> WHAT TO PRODUCE: If a record contains a picture, leave the picture out and reproduce everything else exactly.

=======

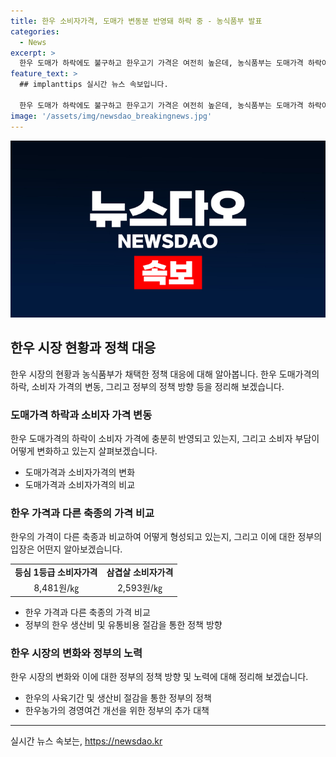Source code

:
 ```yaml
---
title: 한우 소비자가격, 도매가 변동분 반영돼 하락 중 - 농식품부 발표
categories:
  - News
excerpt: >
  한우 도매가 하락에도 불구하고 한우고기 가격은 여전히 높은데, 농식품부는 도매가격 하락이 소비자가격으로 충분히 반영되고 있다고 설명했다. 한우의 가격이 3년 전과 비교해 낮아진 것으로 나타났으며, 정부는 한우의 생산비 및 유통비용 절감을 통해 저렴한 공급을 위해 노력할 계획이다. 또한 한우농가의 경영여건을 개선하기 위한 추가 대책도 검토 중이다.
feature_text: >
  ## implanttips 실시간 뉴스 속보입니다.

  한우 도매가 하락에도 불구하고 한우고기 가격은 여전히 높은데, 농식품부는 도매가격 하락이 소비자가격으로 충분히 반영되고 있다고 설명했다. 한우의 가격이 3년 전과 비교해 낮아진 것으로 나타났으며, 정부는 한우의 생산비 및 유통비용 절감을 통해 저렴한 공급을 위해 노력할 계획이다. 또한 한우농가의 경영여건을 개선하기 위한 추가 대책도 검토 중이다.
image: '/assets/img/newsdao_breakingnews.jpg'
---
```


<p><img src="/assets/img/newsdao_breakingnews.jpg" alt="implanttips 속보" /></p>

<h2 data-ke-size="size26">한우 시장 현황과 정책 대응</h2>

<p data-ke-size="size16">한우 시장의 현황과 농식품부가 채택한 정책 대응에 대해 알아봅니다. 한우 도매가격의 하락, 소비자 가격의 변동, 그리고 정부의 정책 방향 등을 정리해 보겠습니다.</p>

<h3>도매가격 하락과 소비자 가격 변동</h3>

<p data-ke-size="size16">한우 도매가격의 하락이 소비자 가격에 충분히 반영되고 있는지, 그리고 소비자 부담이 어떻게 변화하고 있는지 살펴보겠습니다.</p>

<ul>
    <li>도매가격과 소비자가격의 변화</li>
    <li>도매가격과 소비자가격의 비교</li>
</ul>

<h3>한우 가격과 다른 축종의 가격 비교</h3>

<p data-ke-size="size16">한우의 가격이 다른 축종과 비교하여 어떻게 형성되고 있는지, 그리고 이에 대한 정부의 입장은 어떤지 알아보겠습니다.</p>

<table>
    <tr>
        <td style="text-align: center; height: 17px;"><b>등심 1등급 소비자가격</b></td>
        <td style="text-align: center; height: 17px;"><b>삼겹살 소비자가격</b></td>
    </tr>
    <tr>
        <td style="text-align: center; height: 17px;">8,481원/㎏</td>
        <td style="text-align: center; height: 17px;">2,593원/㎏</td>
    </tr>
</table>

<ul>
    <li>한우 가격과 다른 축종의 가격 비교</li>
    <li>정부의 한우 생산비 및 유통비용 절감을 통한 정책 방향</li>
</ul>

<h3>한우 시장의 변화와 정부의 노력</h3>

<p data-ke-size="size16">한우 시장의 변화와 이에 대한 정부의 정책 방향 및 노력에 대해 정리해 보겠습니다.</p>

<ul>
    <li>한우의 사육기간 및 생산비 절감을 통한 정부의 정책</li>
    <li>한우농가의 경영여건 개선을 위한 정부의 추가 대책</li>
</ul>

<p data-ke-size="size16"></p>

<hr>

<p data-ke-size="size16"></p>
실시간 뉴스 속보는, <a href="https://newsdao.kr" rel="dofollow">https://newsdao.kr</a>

=======

> OUTPUT:
Source code

:
 ```yaml
---
title: 한우 소비자가격, 도매가 변동분 반영돼 하락 중 - 농식품부 발표
categories:
  - News
excerpt: >
  한우 도매가 하락에도 불구하고 한우고기 가격은 여전히 높은데, 농식품부는 도매가격 하락이 소비자가격으로 충분히 반영되고 있다고 설명했다. 한우의 가격이 3년 전과 비교해 낮아진 것으로 나타났으며, 정부는 한우의 생산비 및 유통비용 절감을 통해 저렴한 공급을 위해 노력할 계획이다. 또한 한우농가의 경영여건을 개선하기 위한 추가 대책도 검토 중이다.
feature_text: >
  ## implanttips 실시간 뉴스 속보입니다.

  한우 도매가 하락에도 불구하고 한우고기 가격은 여전히 높은데, 농식품부는 도매가격 하락이 소비자가격으로 충분히 반영되고 있다고 설명했다. 한우의 가격이 3년 전과 비교해 낮아진 것으로 나타났으며, 정부는 한우의 생산비 및 유통비용 절감을 통해 저렴한 공급을 위해 노력할 계획이다. 또한 한우농가의 경영여건을 개선하기 위한 추가 대책도 검토 중이다.
image: '/assets/img/newsdao_breakingnews.jpg'
---
```


<p><img src="/assets/img/newsdao_breakingnews.jpg" alt="implanttips 속보" /></p>

<h2 data-ke-size="size26">한우 시장 현황과 정책 대응</h2>

<p data-ke-size="size16">한우 시장의 현황과 농식품부가 채택한 정책 대응에 대해 알아봅니다. 한우 도매가격의 하락, 소비자 가격의 변동, 그리고 정부의 정책 방향 등을 정리해 보겠습니다.</p>

<h3>도매가격 하락과 소비자 가격 변동</h3>

<p data-ke-size="size16">한우 도매가격의 하락이 소비자 가격에 충분히 반영되고 있는지, 그리고 소비자 부담이 어떻게 변화하고 있는지 살펴보겠습니다.</p>

<ul>
    <li>도매가격과 소비자가격의 변화</li>
    <li>도매가격과 소비자가격의 비교</li>
</ul>

<h3>한우 가격과 다른 축종의 가격 비교</h3>

<p data-ke-size="size16">한우의 가격이 다른 축종과 비교하여 어떻게 형성되고 있는지, 그리고 이에 대한 정부의 입장은 어떤지 알아보겠습니다.</p>

<table>
    <tr>
        <td style="text-align: center; height: 17px;"><b>등심 1등급 소비자가격</b></td>
        <td style="text-align: center; height: 17px;"><b>삼겹살 소비자가격</b></td>
    </tr>
    <tr>
        <td style="text-align: center; height: 17px;">8,481원/㎏</td>
        <td style="text-align: center; height: 17px;">2,593원/㎏</td>
    </tr>
</table>

<ul>
    <li>한우 가격과 다른 축종의 가격 비교</li>
    <li>정부의 한우 생산비 및 유통비용 절감을 통한 정책 방향</li>
</ul>

<h3>한우 시장의 변화와 정부의 노력</h3>

<p data-ke-size="size16">한우 시장의 변화와 이에 대한 정부의 정책 방향 및 노력에 대해 정리해 보겠습니다.</p>

<ul>
    <li>한우의 사육기간 및 생산비 절감을 통한 정부의 정책</li>
    <li>한우농가의 경영여건 개선을 위한 정부의 추가 대책</li>
</ul>

<p data-ke-size="size16"></p>

<hr>

<p data-ke-size="size16"></p>
실시간 뉴스 속보는, <a href="https://newsdao.kr" rel="dofollow">https://newsdao.kr</a>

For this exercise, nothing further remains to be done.